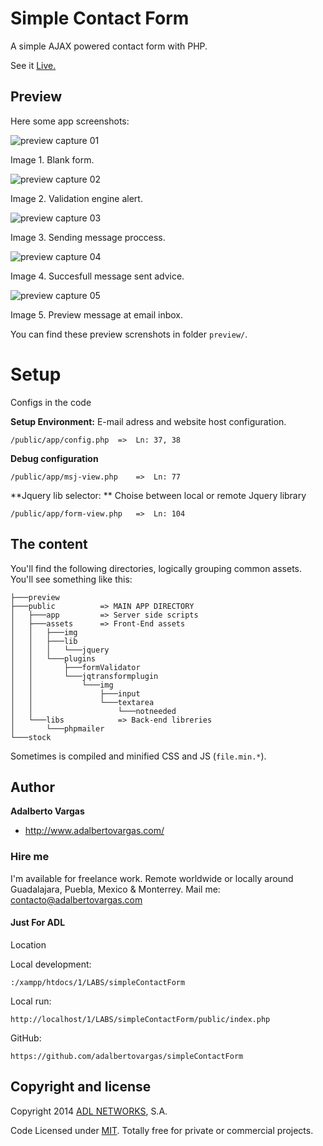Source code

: # Simple Contact Form

A simple AJAX powered contact form with PHP.

See it [Live.](http://www.adlnetworks.com/_src/form/simplecontactform)

## Preview

Here some app screenshots:

![preview capture 01](preview/Captura-01.PNG)

Image 1. Blank form.

![preview capture 02](preview/Captura-02.PNG)

Image 2. Validation engine alert.

![preview capture 03](preview/Captura-03.PNG)

Image 3. Sending message proccess.

![preview capture 04](preview/Captura-04.PNG)

Image 4. Succesfull message sent advice.

![preview capture 05](preview/Captura-05.PNG)

Image 5. Preview message at email inbox.

You can find these preview screnshots in folder `preview/`.


# Setup

Configs in the code

**Setup Environment:** E-mail adress and website host configuration.

```
/public/app/config.php 	=>	Ln: 37, 38
```

**Debug configuration**
```
/public/app/msj-view.php 	=>	Ln: 77 
```

**Jquery lib selector: ** Choise between local or remote Jquery library
```
/public/app/form-view.php 	=>	Ln: 104 
```

## The content

You'll find the following directories, logically grouping common assets. You'll see something like this:

``` 
├───preview
├───public			=> MAIN APP DIRECTORY
│   ├───app			=> Server side scripts
│   ├───assets		=> Front-End assets
│   │   ├───img
│   │   ├───lib
│   │   │   └───jquery
│   │   └───plugins
│   │       ├───formValidator
│   │       └───jqtransformplugin
│   │           └───img
│   │               ├───input
│   │               └───textarea
│   │                   └───notneeded
│   └───libs			=> Back-end libreries
│       └───phpmailer
└───stock
```
Sometimes is compiled and minified CSS and JS (`file.min.*`).

## Author

**Adalberto Vargas**

- <http://www.adalbertovargas.com/>

### Hire me

I'm available for freelance work. Remote worldwide or locally around Guadalajara, Puebla, Mexico & Monterrey. Mail me: contacto@adalbertovargas.com

#### Just For ADL

Location

Local development:
```
:/xampp/htdocs/1/LABS/simpleContactForm
```
Local run:
```
http://localhost/1/LABS/simpleContactForm/public/index.php
```
GitHub:
```
https://github.com/adalbertovargas/simpleContactForm
```
## Copyright and license

Copyright 2014 [ADL NETWORKS](https://www.adlnetworks.com), S.A.

Code Licensed under [MIT](http://www.opensource.org/licenses/mit-license.php). Totally free for private or commercial projects.

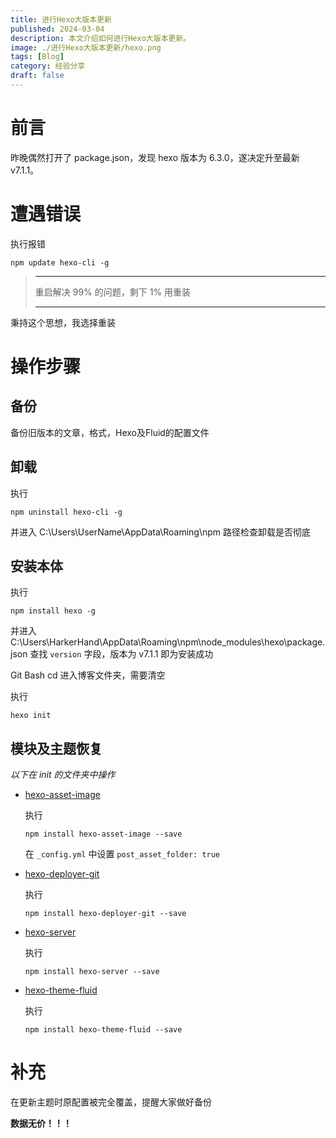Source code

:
 ```yaml
---
title: 进行Hexo大版本更新
published: 2024-03-04
description: 本文介绍如何进行Hexo大版本更新。
image: ./进行Hexo大版本更新/hexo.png
tags: [Blog]
category: 经验分享
draft: false
---
```


# 前言

昨晚偶然打开了 package.json，发现 hexo 版本为 6.3.0，遂决定升至最新 v7.1.1。

# 遭遇错误

执行报错

```shell
npm update hexo-cli -g
```



> ---
>
> 重启解决 99% 的问题，剩下 1% 用重装
>
> ---

秉持这个思想，我选择重装

# 操作步骤

## 备份

备份旧版本的文章，格式，Hexo及Fluid的配置文件

## 卸载

执行

```shell
npm uninstall hexo-cli -g
```

并进入 C:\Users\UserName\AppData\Roaming\npm 路径检查卸载是否彻底

## 安装本体

执行

```shell
npm install hexo -g
```

并进入 C:\Users\HarkerHand\AppData\Roaming\npm\node_modules\hexo\package.json 查找 ```version``` 字段，版本为 v7.1.1 即为安装成功

Git Bash cd 进入博客文件夹，需要清空

执行

```shell
hexo init
```

## 模块及主题恢复

*以下在 init 的文件夹中操作*

- [hexo-asset-image](https://github.com/xcodebuild/hexo-asset-image) 

  执行

  ```shell
  npm install hexo-asset-image --save
  ```

  在 ```_config.yml``` 中设置 ```post_asset_folder: true```

- [hexo-deployer-git](https://github.com/hexojs/hexo-deployer-git)

  执行
  
  ```shell
  npm install hexo-deployer-git --save
  ```
  
- [hexo-server](https://github.com/hexojs/hexo-server)

  执行

  ```shell
  npm install hexo-server --save
  ```

- [hexo-theme-fluid](https://github.com/fluid-dev/hexo-theme-fluid)

  执行

  ```shell
  npm install hexo-theme-fluid --save
  ```

  

# 补充

在更新主题时原配置被完全覆盖，提醒大家做好备份

**数据无价！！！**
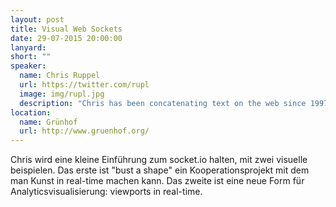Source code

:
 ```yaml
---
layout: post
title: Visual Web Sockets
date: 29-07-2015 20:00:00
lanyard:
short: ""
speaker:
  name: Chris Ruppel
  url: https://twitter.com/rupl
  image: img/rupl.jpg
  description: "Chris has been concatenating text on the web since 1997. Currently he's a frontend developer at Four Kitchens in Austin, TX. "
location:
  name: Grünhof
  url: http://www.gruenhof.org/
---
```


Chris wird eine kleine Einführung zum socket.io halten, mit zwei visuelle beispielen. Das erste ist "bust a shape" ein Kooperationsprojekt mit dem man Kunst in real-time  machen kann. Das zweite ist eine neue Form für Analyticsvisualisierung: viewports in real-time.
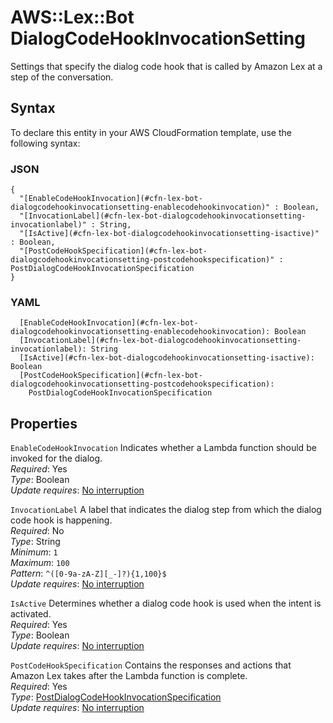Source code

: # AWS::Lex::Bot DialogCodeHookInvocationSetting<a name="aws-properties-lex-bot-dialogcodehookinvocationsetting"></a>

Settings that specify the dialog code hook that is called by Amazon Lex at a step of the conversation\. 

## Syntax<a name="aws-properties-lex-bot-dialogcodehookinvocationsetting-syntax"></a>

To declare this entity in your AWS CloudFormation template, use the following syntax:

### JSON<a name="aws-properties-lex-bot-dialogcodehookinvocationsetting-syntax.json"></a>

```
{
  "[EnableCodeHookInvocation](#cfn-lex-bot-dialogcodehookinvocationsetting-enablecodehookinvocation)" : Boolean,
  "[InvocationLabel](#cfn-lex-bot-dialogcodehookinvocationsetting-invocationlabel)" : String,
  "[IsActive](#cfn-lex-bot-dialogcodehookinvocationsetting-isactive)" : Boolean,
  "[PostCodeHookSpecification](#cfn-lex-bot-dialogcodehookinvocationsetting-postcodehookspecification)" : PostDialogCodeHookInvocationSpecification
}
```

### YAML<a name="aws-properties-lex-bot-dialogcodehookinvocationsetting-syntax.yaml"></a>

```
  [EnableCodeHookInvocation](#cfn-lex-bot-dialogcodehookinvocationsetting-enablecodehookinvocation): Boolean
  [InvocationLabel](#cfn-lex-bot-dialogcodehookinvocationsetting-invocationlabel): String
  [IsActive](#cfn-lex-bot-dialogcodehookinvocationsetting-isactive): Boolean
  [PostCodeHookSpecification](#cfn-lex-bot-dialogcodehookinvocationsetting-postcodehookspecification): 
    PostDialogCodeHookInvocationSpecification
```

## Properties<a name="aws-properties-lex-bot-dialogcodehookinvocationsetting-properties"></a>

`EnableCodeHookInvocation`  <a name="cfn-lex-bot-dialogcodehookinvocationsetting-enablecodehookinvocation"></a>
Indicates whether a Lambda function should be invoked for the dialog\.  
*Required*: Yes  
*Type*: Boolean  
*Update requires*: [No interruption](https://docs.aws.amazon.com/AWSCloudFormation/latest/UserGuide/using-cfn-updating-stacks-update-behaviors.html#update-no-interrupt)

`InvocationLabel`  <a name="cfn-lex-bot-dialogcodehookinvocationsetting-invocationlabel"></a>
A label that indicates the dialog step from which the dialog code hook is happening\.  
*Required*: No  
*Type*: String  
*Minimum*: `1`  
*Maximum*: `100`  
*Pattern*: `^([0-9a-zA-Z][_-]?){1,100}$`  
*Update requires*: [No interruption](https://docs.aws.amazon.com/AWSCloudFormation/latest/UserGuide/using-cfn-updating-stacks-update-behaviors.html#update-no-interrupt)

`IsActive`  <a name="cfn-lex-bot-dialogcodehookinvocationsetting-isactive"></a>
Determines whether a dialog code hook is used when the intent is activated\.  
*Required*: Yes  
*Type*: Boolean  
*Update requires*: [No interruption](https://docs.aws.amazon.com/AWSCloudFormation/latest/UserGuide/using-cfn-updating-stacks-update-behaviors.html#update-no-interrupt)

`PostCodeHookSpecification`  <a name="cfn-lex-bot-dialogcodehookinvocationsetting-postcodehookspecification"></a>
Contains the responses and actions that Amazon Lex takes after the Lambda function is complete\.  
*Required*: Yes  
*Type*: [PostDialogCodeHookInvocationSpecification](aws-properties-lex-bot-postdialogcodehookinvocationspecification.md)  
*Update requires*: [No interruption](https://docs.aws.amazon.com/AWSCloudFormation/latest/UserGuide/using-cfn-updating-stacks-update-behaviors.html#update-no-interrupt)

What you should do
The lines holding the string "properties" are what is needed from the material above.

Answer to the exercise
: # AWS::Lex::Bot DialogCodeHookInvocationSetting<a name="aws-properties-lex-bot-dialogcodehookinvocationsetting"></a>
## Syntax<a name="aws-properties-lex-bot-dialogcodehookinvocationsetting-syntax"></a>
### JSON<a name="aws-properties-lex-bot-dialogcodehookinvocationsetting-syntax.json"></a>
### YAML<a name="aws-properties-lex-bot-dialogcodehookinvocationsetting-syntax.yaml"></a>
## Properties<a name="aws-properties-lex-bot-dialogcodehookinvocationsetting-properties"></a>
*Type*: [PostDialogCodeHookInvocationSpecification](aws-properties-lex-bot-postdialogcodehookinvocationspecification.md)  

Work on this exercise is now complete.